Midleg fans aren’t perfect oars. Real oars are rigid, solid blades that push a large volume of water backward, in turn pushing the boat forward. The bug’s fan isn’t solid—there are tiny gaps between the setae, allowing water to leak through the fan structure. That’s why researchers call it a “leaky paddle.”

A paddle that lets water leak through it might sound useless. If the water slips past the fan instead of being pushed backward, how does the insect move forward? The answer is simple: the bug doesn’t need to trap every drop of water; it just needs to push some of it backward. Even though water flows through the gaps, enough is still pushed behind the insect to create forward movement.

Think of it like swimming with your fingers together as opposed to spread apart. Spreading your fingers allows water to pass through, making your hand less effective than if your fingers were held together. (Spread fingers would still propel you forward, just more slowly and less efficiently).
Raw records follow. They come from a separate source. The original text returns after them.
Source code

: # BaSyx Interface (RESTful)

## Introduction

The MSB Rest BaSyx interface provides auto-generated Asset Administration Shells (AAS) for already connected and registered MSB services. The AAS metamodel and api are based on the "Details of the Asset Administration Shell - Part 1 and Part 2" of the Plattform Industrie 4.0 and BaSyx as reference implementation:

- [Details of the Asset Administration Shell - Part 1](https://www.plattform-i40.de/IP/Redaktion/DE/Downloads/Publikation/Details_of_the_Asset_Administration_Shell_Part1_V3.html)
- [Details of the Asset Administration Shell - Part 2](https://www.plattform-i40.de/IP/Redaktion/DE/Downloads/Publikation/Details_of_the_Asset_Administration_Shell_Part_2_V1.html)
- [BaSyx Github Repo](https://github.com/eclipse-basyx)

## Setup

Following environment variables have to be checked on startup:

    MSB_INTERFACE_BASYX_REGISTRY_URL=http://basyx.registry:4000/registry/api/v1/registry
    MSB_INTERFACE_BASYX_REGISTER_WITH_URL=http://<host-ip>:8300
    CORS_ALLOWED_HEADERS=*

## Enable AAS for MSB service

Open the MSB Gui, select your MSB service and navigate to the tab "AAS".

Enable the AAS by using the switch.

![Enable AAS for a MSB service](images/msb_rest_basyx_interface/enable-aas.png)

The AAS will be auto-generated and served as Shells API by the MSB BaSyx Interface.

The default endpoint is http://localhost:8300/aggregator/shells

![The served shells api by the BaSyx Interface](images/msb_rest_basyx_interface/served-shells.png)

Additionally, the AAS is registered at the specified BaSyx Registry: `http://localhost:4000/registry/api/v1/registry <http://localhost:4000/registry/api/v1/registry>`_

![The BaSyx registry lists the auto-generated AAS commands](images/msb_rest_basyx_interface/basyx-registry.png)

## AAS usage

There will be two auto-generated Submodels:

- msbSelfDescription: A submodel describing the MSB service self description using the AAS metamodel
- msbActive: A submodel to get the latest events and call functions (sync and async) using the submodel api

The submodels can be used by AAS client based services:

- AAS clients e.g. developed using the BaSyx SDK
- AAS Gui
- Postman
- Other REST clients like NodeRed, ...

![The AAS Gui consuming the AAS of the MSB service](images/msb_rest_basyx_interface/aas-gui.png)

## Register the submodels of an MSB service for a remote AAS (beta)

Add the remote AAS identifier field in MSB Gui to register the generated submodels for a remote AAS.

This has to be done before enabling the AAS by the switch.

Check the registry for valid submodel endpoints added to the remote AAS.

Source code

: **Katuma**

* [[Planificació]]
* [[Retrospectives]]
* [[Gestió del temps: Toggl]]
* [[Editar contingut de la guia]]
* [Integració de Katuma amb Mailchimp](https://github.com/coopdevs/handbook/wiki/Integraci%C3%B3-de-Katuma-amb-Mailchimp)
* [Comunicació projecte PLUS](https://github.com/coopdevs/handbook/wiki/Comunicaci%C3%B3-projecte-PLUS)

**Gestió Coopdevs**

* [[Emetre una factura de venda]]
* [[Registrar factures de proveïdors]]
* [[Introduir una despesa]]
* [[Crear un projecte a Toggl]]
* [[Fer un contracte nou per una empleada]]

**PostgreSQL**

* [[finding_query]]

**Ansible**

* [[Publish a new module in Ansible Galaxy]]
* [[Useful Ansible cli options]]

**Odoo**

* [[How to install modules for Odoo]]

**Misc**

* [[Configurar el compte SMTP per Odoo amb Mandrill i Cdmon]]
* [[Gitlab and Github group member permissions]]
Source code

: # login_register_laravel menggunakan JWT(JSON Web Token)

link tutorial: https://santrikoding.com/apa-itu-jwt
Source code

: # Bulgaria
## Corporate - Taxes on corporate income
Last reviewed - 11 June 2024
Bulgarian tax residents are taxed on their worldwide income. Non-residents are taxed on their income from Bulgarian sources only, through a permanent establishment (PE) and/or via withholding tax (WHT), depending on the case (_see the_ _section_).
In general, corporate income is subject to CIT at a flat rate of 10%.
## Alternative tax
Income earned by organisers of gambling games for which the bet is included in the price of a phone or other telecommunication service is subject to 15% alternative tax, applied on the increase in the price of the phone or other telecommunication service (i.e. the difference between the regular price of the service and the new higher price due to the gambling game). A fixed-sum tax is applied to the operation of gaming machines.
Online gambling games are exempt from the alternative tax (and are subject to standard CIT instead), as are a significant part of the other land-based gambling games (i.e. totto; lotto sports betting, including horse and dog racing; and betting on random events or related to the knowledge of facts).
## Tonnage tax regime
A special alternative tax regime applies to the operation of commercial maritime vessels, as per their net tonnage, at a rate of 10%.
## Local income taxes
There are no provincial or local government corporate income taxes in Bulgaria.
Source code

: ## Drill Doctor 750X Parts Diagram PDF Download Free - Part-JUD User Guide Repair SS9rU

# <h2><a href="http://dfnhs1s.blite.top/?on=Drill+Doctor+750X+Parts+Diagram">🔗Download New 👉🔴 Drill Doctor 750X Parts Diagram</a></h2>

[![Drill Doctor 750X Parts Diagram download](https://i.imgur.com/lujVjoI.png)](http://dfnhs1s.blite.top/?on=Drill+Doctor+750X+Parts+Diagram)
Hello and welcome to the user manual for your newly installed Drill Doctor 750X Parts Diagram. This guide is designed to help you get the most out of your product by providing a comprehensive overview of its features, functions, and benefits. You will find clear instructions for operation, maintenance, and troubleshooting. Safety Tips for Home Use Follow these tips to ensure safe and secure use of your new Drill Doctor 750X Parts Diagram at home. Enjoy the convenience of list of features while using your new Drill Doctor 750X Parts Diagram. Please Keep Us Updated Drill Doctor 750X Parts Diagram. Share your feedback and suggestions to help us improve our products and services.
The timing and arrangement of the tiny hairs that make up the fan play a role as well. They’re flexible enough to open and close during each stroke, but stiff enough to push water backward when it counts. With a series of quick, repeated strokes, each small push adds up, letting the insect skim smoothly across the surface even without a solid paddle.

Hydrophobic Hairs and Surface Tension Thrust

Gerris latiabdominis, the water strider, uses a different mechanical approach. They don’t totally rely on displacement of water as the “rowing” ripple bug does. Instead, they deform the surface in a way that transfers momentum. Instead of a paddle or fan blade, the water strider’s midlegs are covered in a dense layer of setae. Each of these tiny hairs repels water and traps air, preventing the leg from getting wet and keeping it buoyant on the surface.

Not only does it keep the leg dry and buoyant, but the setae also increase the surface area in contact with the water without breaking through the surface. This allows the insect to deform the surface by making little dimples in it, and then it pushes against those dimples. The reaction force from the surface tension generated by these dimples is then oriented backward, providing thrust. Think of it like a trampoline. If you press down and back on the surface, the elastic forces in the trampoline push you upward and forward. For water striders, the surface tension acts like that trampoline, and the leg hairs let them push against it without falling through.

Nature’s Engineering Lessons

Both the midleg fan and the hydrophobic hair strategies solve the challenge of generating propulsion on a liquid surface with very different mechanical designs adapted to different environments and evolutionary histories.

• Drag-based propulsion with leaky fans is especially effective in environments where a larger force is needed over short strokes, such as in faster-moving waters. These fans increase interaction with the water and let the insect push ahead like a tiny rowboat.
• Surface tension-based thrust with hydrophobic hairs works best in still water, where breaking the surface isn’t desirable and where leveraging the elastic behavior of the water’s surface allows motion with minimal penetration.

Engineers are taking notice. The ability of these flexible yet effective paddles to generate thrust, along with the way surface tension can be harnessed for motion, is inspiring new designs in small aquatic robots and surface-traversing devices that mimic the efficiency of living insects. These “bio-inspired” machines could one day explore environments beyond the reach of wheels and propellers.

Small Legs, Big Physics

From tiny ripple bugs rowing with leaky paddles to water striders skating effortlessly on surface tension, these insects turn physics into performance art. Each stroke, each hair, each ripple is a carefully engineered move that lets them conquer a world that, for us, is impossible to stand on, let alone move across. Nature’s solutions may be small, but they’re brilliantly inventive. Even the tiniest creatures can teach us big lessons about motion, mechanics, and the art of staying afloat.